If a #12 kg# object is constantly accelerated from #0m/s# to #4 m/s# over 7 s, how much power musy be applied at #t=1 #?

2 Answers
Apr 6, 2016

Answer:

#P(1) = 16/49J/s= 16/49 "Watts"#

Explanation:

Given: Object mass, #m= 12kg#, #v_i=0, v_f=4m/s#

Required: Power applied or use up at #t=1#

Solution Strategy:
a) Kinematic equation to determine the acceleration: #v_f= v_i +at#
b) Find the kinetic energy at any timer #1/2v^2(t)#
c) Calculate Power using: #P(t)= (dW)/dt|_(t=1)=P(1)#

#color(brown)("a)")#
#v(t) = at; v(7)=v_f=4=7a#
#a=4/7 m/s^2# thus
#v(t) = 4/7t #

#color(brown)("b)")# Kinetic energy = Work
#W=1/mv^2(t)= 1/2*(4/7t)^2=8/49t^2#

#color(brown)("c)")# Power, #P= (dW)/dt#
#P(t)= 8/49 (d(t^2))/dt= 16/49t# Evaluate power, #P(t)|_(t=1)=P(1)#
#P(1) = 16/49J/s= 16/49 "Watts"#

Apr 12, 2016

Answer:

#=3.92Js^-1#, rounded to second decimal place.

Explanation:

For constant acceleration, the kinematic expression between velocity, acceleration and time is
#v=u+at#, Inserting given values and solving for acceleration
#4=0+axx7#
or #a=4/7ms^-2#
We know that Force #F=ma#
or #F=12xx4/7=6.86N# rounded to two decimal places.
It is given that during the period acceleration is constant.
Implies that force is also constant during the period.

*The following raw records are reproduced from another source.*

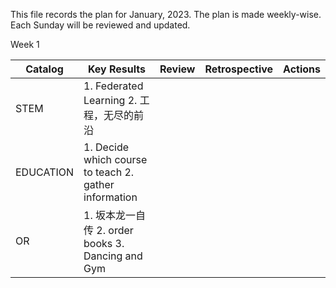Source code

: This file records the plan for January, 2023. 
The plan is made weekly-wise. Each Sunday will be reviewed and updated.

Week 1

| Catalog  | Key Results |  Review | Retrospective | Actions  |
|---|---|---|---|---|
| STEM  | 1. Federated Learning  2. 工程，无尽的前沿 |   |   |   |
| EDUCATION | 1. Decide which course to teach 2. gather information|   |   |   |
| OR  | 1. 坂本龙一自传 2. order books 3. Dancing and Gym|   |   |   |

Let the object move through a distance #dx# in time #dt#
Work done #dW=vecF cdotvecds#, if force and distance moved are in the same direction
Power applied #(dw)/(dt)=Fcdot(ds)/dt#
#=Fcdot at#, #( :. (ds)/dt=v)#
Power applied at #t=1#
#=Fcdot at|_(t=1)#

#P|_(t=1)=6.86xx4/7xx1#
#=3.92Js^-1# rounded to second decimal place.